> **TASK DESCRIPTION**: From the first line to the last, restate the data exactly, leaving out the images.

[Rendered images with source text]

= Beginning of Section =

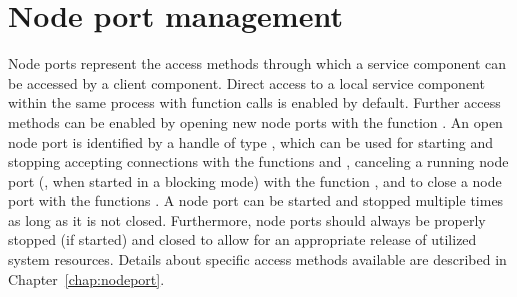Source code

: \section{Node port management}
\label{sect:server_nodeport}

Node ports represent the access methods through which a service component can be accessed by a client component.
Direct access to a local service component within the same process with function calls is enabled by default.
Further access methods can be enabled by opening new node ports with the function .
An open node port is identified by a handle of type , which can be used for
starting and stopping accepting connections with the functions  and ,
canceling a running node port (\ie, when started in a blocking mode) with the function ,
and to close a node port with the functions .
A node port can be started and stopped multiple times as long as it is not closed.
Furthermore, node ports should always be properly stopped (if started) and closed to allow for an appropriate release of utilized system resources.
Details about specific access methods available are described in Chapter~\ref{chap:nodeport}.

= End of Section =

> **REPLY**:
Source code

: \section{Node port management}
\label{sect:server_nodeport}

Node ports represent the access methods through which a service component can be accessed by a client component.
Direct access to a local service component within the same process with function calls is enabled by default.
Further access methods can be enabled by opening new node ports with the function .
An open node port is identified by a handle of type , which can be used for
starting and stopping accepting connections with the functions  and ,
canceling a running node port (\ie, when started in a blocking mode) with the function ,
and to close a node port with the functions .
A node port can be started and stopped multiple times as long as it is not closed.
Furthermore, node ports should always be properly stopped (if started) and closed to allow for an appropriate release of utilized system resources.
Details about specific access methods available are described in Chapter~\ref{chap:nodeport}.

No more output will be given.